In the federal court system, this methodology can be applied to court documents to identify cases involving search warrants and the items being searched, or other such subcategories. It could also be used anywhere large sets of somewhat similar text are regularly published, such as accident, incident, or inspection reports from highly regulated industries like manufacturing and transportation, e.g., to pull out a verbatim description of the cause of a crash or the type of goods carried by a vehicle.

Legal AI context

Much of the legal AI development has focused on very different subject areas, like contract drafting or sentencing decisions.

A group at Stanford and the University of Oregon has sought to extract information for transcripts of parole hearings. They have noted that long documents—common in the legal context, with affidavits for search warrants being the goal of this project—are difficult for modern NLP to understand.
Commercial projects, like Litigation Analytics from WestLaw Edge, use a combination of machine-learning models, expert-written rules, and human review to perform tasks such as extracting information from dockets about who filed motions and which judge presides over a case, largely to produce analytics about lawyers, law firms, and judges. Like this problem, most filings fit a predictable template. That system uses rules to catch (with 100 percent accuracy) filings that fit the template, then machine learning only to deal with those that don’t fit.
Other research using docket data has sought to link motions and rulings on those motions.
Scales-OKN, a collaborative academic research project based at Northeastern University, has acquired a large quantity of data about the workings of entire district courts and created ontologies to map filings to events as understood by participants in the legal system. The project links documents that relate to the same event to generate analyses, like how long a particular process takes, how often a given motion is granted or denied, or how processes differ across districts.
John Keefe has built a non–AI-powered court records alerter, Pacer Porpoise, that relies on the same pacer RSS feeds and alerts based on keywords.

Method

For newsrooms to set up a real-time—or near real-time—alert system to automatically identify documents of interest that require further investigation, they first need to create a model that mimics a reporter’s approach, identifying the steps a human would take, and codifying those as heuristics in the model.

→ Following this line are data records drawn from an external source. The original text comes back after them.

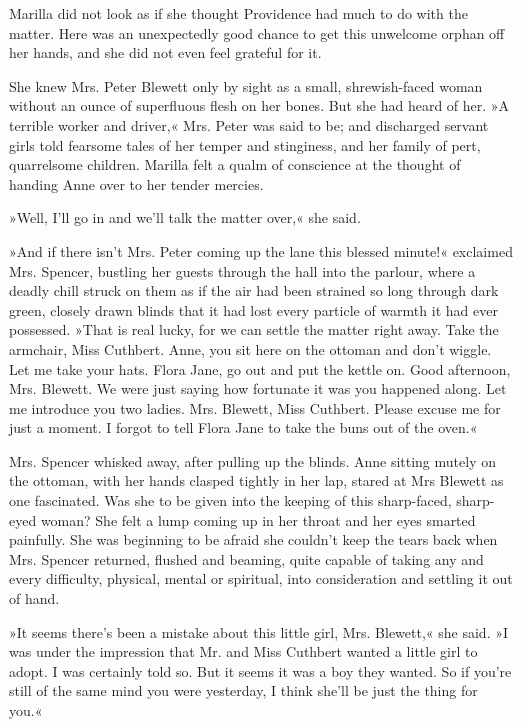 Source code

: Marilla did not look as if she thought Providence had much to do with the matter. Here was an unexpectedly good chance to get this unwelcome orphan off her hands, and she did not even feel grateful for it.

She knew Mrs. Peter Blewett only by sight as a small, shrewish-faced woman without an ounce of superfluous flesh on her bones. But she had heard of her. »A terrible worker and driver,« Mrs. Peter was said to be; and discharged servant girls told fearsome tales of her temper and stinginess, and her family of pert, quarrelsome children. Marilla felt a qualm of conscience at the thought of handing Anne over to her tender mercies.

»Well, I'll go in and we'll talk the matter over,« she said.

»And if there isn't Mrs. Peter coming up the lane this blessed minute!« exclaimed Mrs. Spencer, bustling her guests through the hall into the parlour, where a deadly chill struck on them as if the air had been strained so long through dark green, closely drawn blinds that it had lost every particle of warmth it had ever possessed. »That is real lucky, for we can settle the matter right away. Take the armchair, Miss Cuthbert. Anne, you sit here on the ottoman and don't wiggle. Let me take your hats. Flora Jane, go out and put the kettle on. Good afternoon, Mrs. Blewett. We were just saying how fortunate it was you happened along. Let me introduce you two ladies. Mrs. Blewett, Miss Cuthbert. Please excuse me for just a moment. I forgot to tell Flora Jane to take the buns out of the oven.«

Mrs. Spencer whisked away, after pulling up the blinds. Anne sitting mutely on the ottoman, with her hands clasped tightly in her lap, stared at Mrs Blewett as one fascinated. Was she to be given into the keeping of this sharp-faced, sharp-eyed woman? She felt a lump coming up in her throat and her eyes smarted painfully. She was beginning to be afraid she couldn't keep the tears back when Mrs. Spencer returned, flushed and beaming, quite capable of taking any and every difficulty, physical, mental or spiritual, into consideration and settling it out of hand.

»It seems there's been a mistake about this little girl, Mrs. Blewett,« she said. »I was under the impression that Mr. and Miss Cuthbert wanted a little girl to adopt. I was certainly told so. But it seems it was a boy they wanted. So if you're still of the same mind you were yesterday, I think she'll be just the thing for you.«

How to choose heuristics to model¹
This study is based on my own experience as a reporter and on an interview with a specialist document-oriented reporter, Justin Rohrlich of the Daily Beast. It assumes that when a reporter is faced with a large, routinely updated document set, they rely on a series of simple experientially derived heuristics to winnow down the data to a subset that is likely to contain newsworthy documents, which are then examined closely. The prototype aims to replace only the simple heuristics with AI, and still delivers potentially interesting documents to the specialist reporter for the final newsworthiness judgment.

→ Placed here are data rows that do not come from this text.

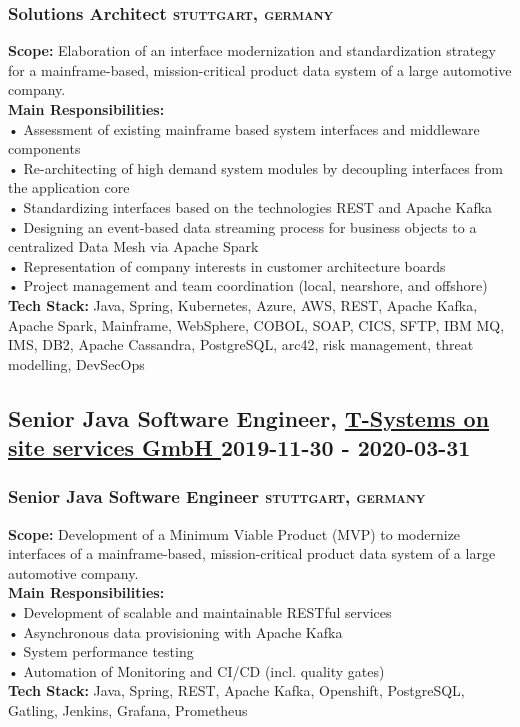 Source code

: \documentclass{article}
\newcommand{\rside}[1]{\hfill \normalfont\scshape\MakeLowercase{#1}}
\begin{document}
\subsubsection{ Solutions Architect \rside{ Stuttgart, Germany } }
\begin{flushleft}
\textbf{Scope:} Elaboration of an interface modernization and standardization strategy for a mainframe-based, mission-critical product data system of a large automotive company.\\[1em]\textbf{Main Responsibilities:}\\• Assessment of existing mainframe based system interfaces and middleware components\\• Re-architecting of high demand system modules by decoupling interfaces from the application core\\• Standardizing interfaces based on the technologies REST and Apache Kafka\\• Designing an event-based data streaming process for business objects to a centralized Data Mesh via Apache Spark\\• Representation of company interests in customer architecture boards\\• Project management and team coordination (local, nearshore, and offshore)\\[1em]\textbf{Tech Stack:} Java, Spring, Kubernetes, Azure, AWS, REST, Apache Kafka, Apache Spark, Mainframe, WebSphere, COBOL, SOAP, CICS, SFTP, IBM MQ, IMS, DB2,  Apache Cassandra, PostgreSQL, arc42, risk management, threat modelling, DevSecOps
\end{flushleft}

\subsection{ Senior Java Software Engineer, \href{ https://www.linkedin.com/company/t-systems-on-site-services-gmbh/ }{ T-Systems on site services GmbH } \rside{ 2019-11-30 - 2020-03-31 } }
\subsubsection{ Senior Java Software Engineer \rside{ Stuttgart, Germany } }
\begin{flushleft}
\textbf{Scope:} Development of a Minimum Viable Product (MVP) to modernize interfaces of a mainframe-based, mission-critical product data system of a large automotive company.\\[1em]\textbf{Main Responsibilities:}\\• Development of scalable and maintainable RESTful services\\• Asynchronous data provisioning with Apache Kafka\\• System performance testing\\• Automation of Monitoring and CI/CD (incl. quality gates)\\[1em]\textbf{Tech Stack:} Java, Spring, REST, Apache Kafka, Openshift, PostgreSQL, Gatling, Jenkins, Grafana, Prometheus
\end{flushleft}
\end{document}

For this case study, I sought to discover heuristics by asking an expert, Rohrlich, to describe his methods for finding newsworthy court documents, and then to walk through that process: both forward, by searching, and backward, telling the story of how he found documents he later wrote about. Speaking to beat reporters or subject matter experts prior to developing heuristics for any given project is key, because the goal (“interestingness”) isn’t directly teachable to an AI model. Because court data is generally public and because Rohrlich relies on it in his reporting, I seized that opportunity to create a pacer-focused AI tool as a means of experimenting with custom-trained AI models for newsgathering tools.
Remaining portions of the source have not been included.